While collective action is critical for climate adaptation, many
communities are not ready to effectively tackle the adaptation
challenge, and need enhanced collaborative capacity to support
collective risk management. Using concrete examples, this book offers
strategies to increase the readiness of communities to deal effectively
with the impacts of climate change. It introduces methods for assessing
local climate change risks and describes tools for evaluating the social
and political contexts in which collective action can take place.
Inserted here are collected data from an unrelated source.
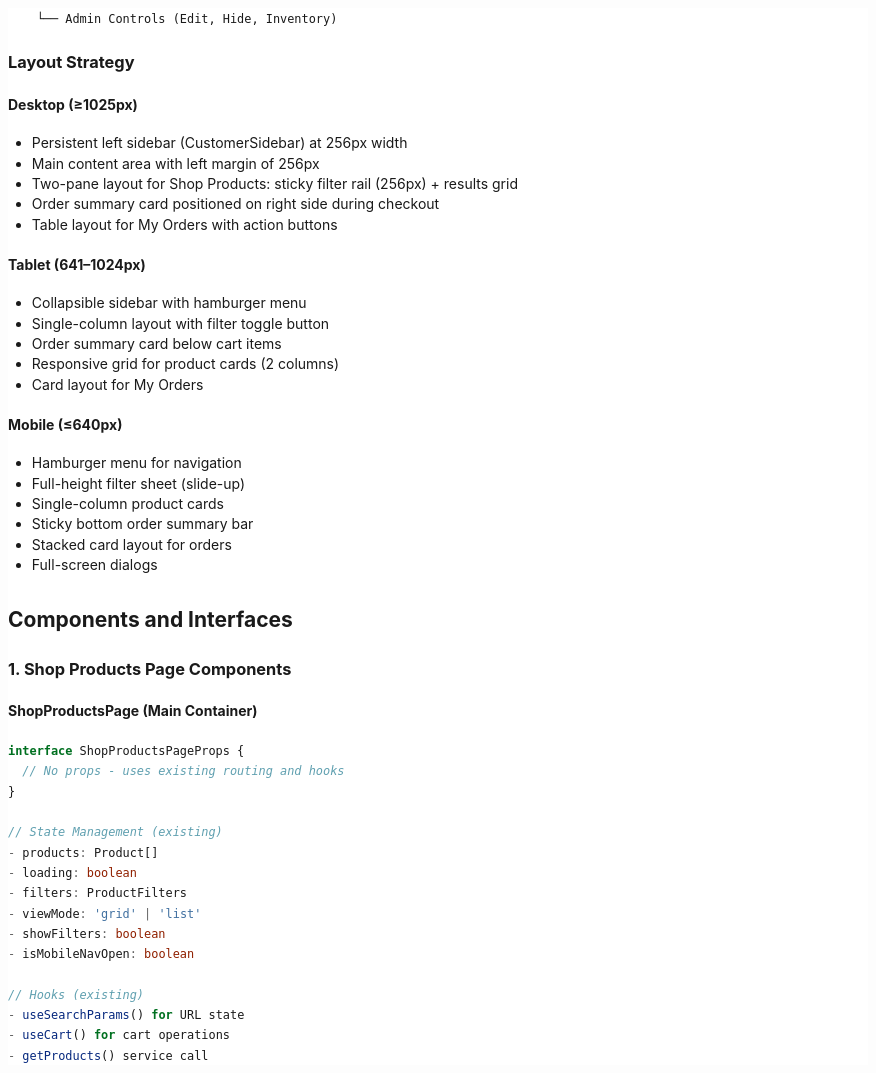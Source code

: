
 ```
    └── Admin Controls (Edit, Hide, Inventory)
```

### Layout Strategy

#### Desktop (≥1025px)
- Persistent left sidebar (CustomerSidebar) at 256px width
- Main content area with left margin of 256px
- Two-pane layout for Shop Products: sticky filter rail (256px) + results grid
- Order summary card positioned on right side during checkout
- Table layout for My Orders with action buttons

#### Tablet (641–1024px)
- Collapsible sidebar with hamburger menu
- Single-column layout with filter toggle button
- Order summary card below cart items
- Responsive grid for product cards (2 columns)
- Card layout for My Orders

#### Mobile (≤640px)
- Hamburger menu for navigation
- Full-height filter sheet (slide-up)
- Single-column product cards
- Sticky bottom order summary bar
- Stacked card layout for orders
- Full-screen dialogs

## Components and Interfaces

### 1. Shop Products Page Components

#### ShopProductsPage (Main Container)
```typescript
interface ShopProductsPageProps {
  // No props - uses existing routing and hooks
}

// State Management (existing)
- products: Product[]
- loading: boolean
- filters: ProductFilters
- viewMode: 'grid' | 'list'
- showFilters: boolean
- isMobileNavOpen: boolean

// Hooks (existing)
- useSearchParams() for URL state
- useCart() for cart operations
- getProducts() service call
```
It
also shares NECAP research demonstrating that engaging communities in
tailored role-play simulations has impacted public understanding of
climate risks and local readiness to support collective risk management
efforts.
The second half of the book presents the products of NECAP, including
stakeholder assessments (showing how key stakeholders think about
climate risks), risk assessments (including downscaled forecasts from
global climate models presented in a way that is accessible to the
public), tailored role play simulations (that other communities can use
to engage residents in their locality), community case studies (that
provide statistical and qualitative evidence of the before-and-after
impact of public engagement in serious games), and the results of public
opinion polls following interventions in each community after almost 18
months.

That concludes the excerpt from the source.